Es hat die Auffassung vertreten, angesichts der dem Kläger vom beklagten Land erteilten Wiedereinstellungszusage sei der Bestandsschutz des Arbeitsverhältnisses des Klägers nicht gefährdet gewesen, so daß die Befristungen keiner sachlichen Rechtfertigung bedurft hätten. Überdies sei eine solche sachliche Rechtfertigung in dem Weiterbildungszweck des Arbeitsverhältnisses und der Wahrnehmung von Aufgaben vorübergehender Dauer zu sehen. Ferner habe die Befristung des Vertrages vom 9. Mai 1980 dem Wunsch des Klägers entsprochen, der sich die Möglichkeit habe offenhalten wollen, in den Schuldienst zurückzukehren. Durch die Verlängerung des Vertrages bis zum 5. September 1985 habe ein nahtloser Übergang zum Schuldienst gewährleistet werden sollen.

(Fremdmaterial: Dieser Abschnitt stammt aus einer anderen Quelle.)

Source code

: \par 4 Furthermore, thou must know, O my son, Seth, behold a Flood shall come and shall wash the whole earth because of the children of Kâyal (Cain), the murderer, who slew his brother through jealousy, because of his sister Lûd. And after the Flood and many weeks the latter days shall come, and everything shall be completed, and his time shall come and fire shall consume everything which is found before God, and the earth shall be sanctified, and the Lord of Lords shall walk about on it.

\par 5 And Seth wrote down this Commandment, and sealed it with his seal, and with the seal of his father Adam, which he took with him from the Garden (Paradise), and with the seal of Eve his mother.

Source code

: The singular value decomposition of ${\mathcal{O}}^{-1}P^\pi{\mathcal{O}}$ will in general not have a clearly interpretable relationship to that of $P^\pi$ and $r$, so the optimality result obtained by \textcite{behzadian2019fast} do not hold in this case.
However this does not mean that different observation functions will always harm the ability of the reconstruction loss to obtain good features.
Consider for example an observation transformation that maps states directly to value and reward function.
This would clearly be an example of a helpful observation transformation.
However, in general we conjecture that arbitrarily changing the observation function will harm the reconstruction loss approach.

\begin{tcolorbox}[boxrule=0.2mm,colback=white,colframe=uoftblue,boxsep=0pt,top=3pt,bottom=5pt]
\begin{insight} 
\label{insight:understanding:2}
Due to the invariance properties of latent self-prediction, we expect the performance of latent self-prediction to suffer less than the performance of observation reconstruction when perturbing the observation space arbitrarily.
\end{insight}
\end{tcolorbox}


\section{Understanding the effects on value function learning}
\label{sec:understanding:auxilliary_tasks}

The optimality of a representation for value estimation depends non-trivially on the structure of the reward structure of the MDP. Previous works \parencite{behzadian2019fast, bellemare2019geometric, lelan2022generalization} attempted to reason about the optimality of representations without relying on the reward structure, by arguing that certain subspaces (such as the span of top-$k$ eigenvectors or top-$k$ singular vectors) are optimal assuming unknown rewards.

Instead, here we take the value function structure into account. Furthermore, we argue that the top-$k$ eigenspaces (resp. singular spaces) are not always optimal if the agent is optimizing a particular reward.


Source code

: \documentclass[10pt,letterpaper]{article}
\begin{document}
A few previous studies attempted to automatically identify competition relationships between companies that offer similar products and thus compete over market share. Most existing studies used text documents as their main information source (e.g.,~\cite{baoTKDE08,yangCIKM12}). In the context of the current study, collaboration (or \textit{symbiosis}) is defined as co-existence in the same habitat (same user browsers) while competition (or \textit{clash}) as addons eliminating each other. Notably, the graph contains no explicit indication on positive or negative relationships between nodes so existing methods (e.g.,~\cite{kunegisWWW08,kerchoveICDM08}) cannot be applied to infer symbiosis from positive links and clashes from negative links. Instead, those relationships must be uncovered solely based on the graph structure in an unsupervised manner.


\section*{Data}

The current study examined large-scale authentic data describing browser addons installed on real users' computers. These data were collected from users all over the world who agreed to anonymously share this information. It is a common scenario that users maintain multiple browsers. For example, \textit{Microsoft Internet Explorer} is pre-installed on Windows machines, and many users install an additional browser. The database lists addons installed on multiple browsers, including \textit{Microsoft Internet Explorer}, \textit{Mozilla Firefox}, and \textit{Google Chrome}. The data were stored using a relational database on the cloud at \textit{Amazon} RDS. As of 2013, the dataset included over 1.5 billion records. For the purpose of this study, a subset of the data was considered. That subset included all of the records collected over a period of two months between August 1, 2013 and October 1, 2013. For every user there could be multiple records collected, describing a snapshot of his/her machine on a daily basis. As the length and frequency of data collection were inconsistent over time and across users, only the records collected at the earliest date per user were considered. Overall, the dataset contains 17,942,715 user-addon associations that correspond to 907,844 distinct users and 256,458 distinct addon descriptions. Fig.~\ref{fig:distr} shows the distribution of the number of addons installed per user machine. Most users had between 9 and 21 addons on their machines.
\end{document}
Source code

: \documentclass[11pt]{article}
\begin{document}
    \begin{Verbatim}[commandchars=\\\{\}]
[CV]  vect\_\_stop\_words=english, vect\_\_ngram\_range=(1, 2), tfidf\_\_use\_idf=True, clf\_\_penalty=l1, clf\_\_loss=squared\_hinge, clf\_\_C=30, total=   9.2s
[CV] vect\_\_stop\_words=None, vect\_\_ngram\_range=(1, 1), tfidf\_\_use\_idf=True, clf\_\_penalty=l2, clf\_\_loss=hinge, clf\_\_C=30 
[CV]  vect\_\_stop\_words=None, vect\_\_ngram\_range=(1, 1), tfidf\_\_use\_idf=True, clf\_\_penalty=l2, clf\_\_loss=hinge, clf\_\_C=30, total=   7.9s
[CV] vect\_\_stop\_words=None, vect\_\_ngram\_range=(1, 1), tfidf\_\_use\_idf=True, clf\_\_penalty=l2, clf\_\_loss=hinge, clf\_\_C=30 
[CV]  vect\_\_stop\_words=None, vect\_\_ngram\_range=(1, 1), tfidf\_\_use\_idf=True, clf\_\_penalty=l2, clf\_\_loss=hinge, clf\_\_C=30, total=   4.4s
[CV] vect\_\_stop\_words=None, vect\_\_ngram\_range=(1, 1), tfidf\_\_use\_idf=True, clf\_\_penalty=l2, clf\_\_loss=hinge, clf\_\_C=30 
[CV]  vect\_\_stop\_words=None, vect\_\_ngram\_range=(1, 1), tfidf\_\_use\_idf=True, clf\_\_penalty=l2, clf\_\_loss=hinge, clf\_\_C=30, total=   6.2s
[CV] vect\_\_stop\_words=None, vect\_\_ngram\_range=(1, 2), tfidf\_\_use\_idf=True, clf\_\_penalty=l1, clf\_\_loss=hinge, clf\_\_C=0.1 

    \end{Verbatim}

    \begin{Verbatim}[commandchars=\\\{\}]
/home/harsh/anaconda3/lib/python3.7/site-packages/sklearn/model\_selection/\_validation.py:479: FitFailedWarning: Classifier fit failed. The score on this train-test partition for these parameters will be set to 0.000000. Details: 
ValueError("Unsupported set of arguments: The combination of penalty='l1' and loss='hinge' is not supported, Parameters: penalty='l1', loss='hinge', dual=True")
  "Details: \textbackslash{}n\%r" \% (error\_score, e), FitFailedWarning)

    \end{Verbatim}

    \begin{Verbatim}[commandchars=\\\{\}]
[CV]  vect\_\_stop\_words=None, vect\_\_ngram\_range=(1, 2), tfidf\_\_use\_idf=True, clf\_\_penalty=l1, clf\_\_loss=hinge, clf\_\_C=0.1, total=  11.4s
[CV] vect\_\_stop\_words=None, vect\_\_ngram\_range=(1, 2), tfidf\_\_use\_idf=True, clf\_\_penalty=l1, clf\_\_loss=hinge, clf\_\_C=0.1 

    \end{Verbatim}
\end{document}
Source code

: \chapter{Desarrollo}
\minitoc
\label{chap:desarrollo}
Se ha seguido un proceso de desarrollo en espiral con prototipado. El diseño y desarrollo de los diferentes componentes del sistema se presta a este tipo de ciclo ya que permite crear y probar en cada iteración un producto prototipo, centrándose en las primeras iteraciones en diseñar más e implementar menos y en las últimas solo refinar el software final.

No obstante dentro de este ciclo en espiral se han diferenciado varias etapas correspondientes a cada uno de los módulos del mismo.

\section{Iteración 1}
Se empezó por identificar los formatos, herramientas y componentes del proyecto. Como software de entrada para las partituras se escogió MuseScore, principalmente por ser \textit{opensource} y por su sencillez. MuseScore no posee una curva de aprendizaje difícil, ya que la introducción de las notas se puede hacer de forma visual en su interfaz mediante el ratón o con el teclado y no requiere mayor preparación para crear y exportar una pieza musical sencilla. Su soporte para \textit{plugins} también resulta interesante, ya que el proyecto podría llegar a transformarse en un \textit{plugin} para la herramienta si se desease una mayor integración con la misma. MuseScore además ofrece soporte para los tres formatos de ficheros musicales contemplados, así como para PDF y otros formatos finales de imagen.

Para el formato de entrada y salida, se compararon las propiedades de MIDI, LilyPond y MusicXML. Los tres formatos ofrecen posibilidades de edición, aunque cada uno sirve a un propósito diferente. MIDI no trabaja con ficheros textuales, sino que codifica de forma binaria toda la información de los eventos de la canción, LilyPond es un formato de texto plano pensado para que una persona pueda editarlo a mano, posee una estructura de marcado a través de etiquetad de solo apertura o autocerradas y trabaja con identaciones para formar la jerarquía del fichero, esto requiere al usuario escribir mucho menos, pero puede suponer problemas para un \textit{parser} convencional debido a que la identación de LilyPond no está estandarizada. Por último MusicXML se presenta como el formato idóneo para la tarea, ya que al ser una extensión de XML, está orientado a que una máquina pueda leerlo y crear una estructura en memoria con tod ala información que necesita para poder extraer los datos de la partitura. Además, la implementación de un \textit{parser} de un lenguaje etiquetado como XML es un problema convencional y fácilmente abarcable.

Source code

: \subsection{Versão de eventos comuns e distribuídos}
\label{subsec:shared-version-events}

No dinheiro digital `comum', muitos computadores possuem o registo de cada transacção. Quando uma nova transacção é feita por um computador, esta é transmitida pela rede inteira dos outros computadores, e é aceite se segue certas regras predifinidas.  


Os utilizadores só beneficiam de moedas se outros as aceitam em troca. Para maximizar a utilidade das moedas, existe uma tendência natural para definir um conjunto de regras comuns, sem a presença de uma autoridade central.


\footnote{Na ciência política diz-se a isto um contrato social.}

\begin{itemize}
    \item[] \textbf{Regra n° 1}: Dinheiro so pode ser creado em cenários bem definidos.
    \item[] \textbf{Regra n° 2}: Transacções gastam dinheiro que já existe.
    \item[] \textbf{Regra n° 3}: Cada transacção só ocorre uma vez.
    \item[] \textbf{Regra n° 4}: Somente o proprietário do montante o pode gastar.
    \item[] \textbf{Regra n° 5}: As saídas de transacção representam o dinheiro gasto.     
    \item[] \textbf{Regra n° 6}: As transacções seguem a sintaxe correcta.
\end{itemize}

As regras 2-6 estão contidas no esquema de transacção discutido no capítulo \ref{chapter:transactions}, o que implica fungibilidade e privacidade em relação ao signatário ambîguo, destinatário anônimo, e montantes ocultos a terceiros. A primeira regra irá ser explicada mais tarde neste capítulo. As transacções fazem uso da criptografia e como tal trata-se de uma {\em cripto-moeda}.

Das Arbeitsgericht hat die Klage abgewiesen. Das Landesarbeitsgericht hat die Berufung des Klägers zurückgewiesen. Mit der vom Landesarbeitsgericht zugelassenen Revision verfolgt der Kläger seine Klageanträge weiter. Das beklagte Land beantragt, die Revision zurückzuweisen.

 

Entscheidungsgründe

Die Revision ist unbegründet. Die Vorinstanzen haben die Klage zu Recht abgewiesen, denn das Arbeitsverhältnis des Klägers hat aufgrund rechtswirksamer Befristung zum 5. September 1985 geendet.

1. Gegenstand der Überprüfung, ob der Kläger zum beklagten Land in einem unbefristeten Arbeitsverhältnis steht, ist nicht nur der Verlängerungsvertrag zum 5. September 1985, sondern auch der zum 31. Juli 1985 befristete Arbeitsvertrag vom 9. Mai 1980. Denn das Anwaltsschreiben vom 29. Mai 1985, durch das der Kläger die Verlängerung des Vertrages bis zum 9. September 1985 annahm, ist dahin auszulegen, daß es einen hinreichend deutlichen Vorbehalt enthält, der der Auslegung entgegensteht, die Parteien hätten durch den Verlängerungsvertrag den bisherigen Arbeitsvertrag aufheben wollen (vgl. hierzu Senatsurteil vom 8. Mai 1985 - 7 AZR 191/84 - EzA § 620 BGB Nr. 76). Die Annahmeerklärung des Klägers wurde während des laufenden Prozesses über die Wirksamkeit der Befristung des Vertrages vom 9. Mai 1980 abgegeben und sollte diesen Prozeß nicht gegenstandslos machen, sondern lediglich für einen verhältnismäßig kurzen Zeitraum die zwischenzeitliche Weiterbeschäftigung des Klägers sicherstellen.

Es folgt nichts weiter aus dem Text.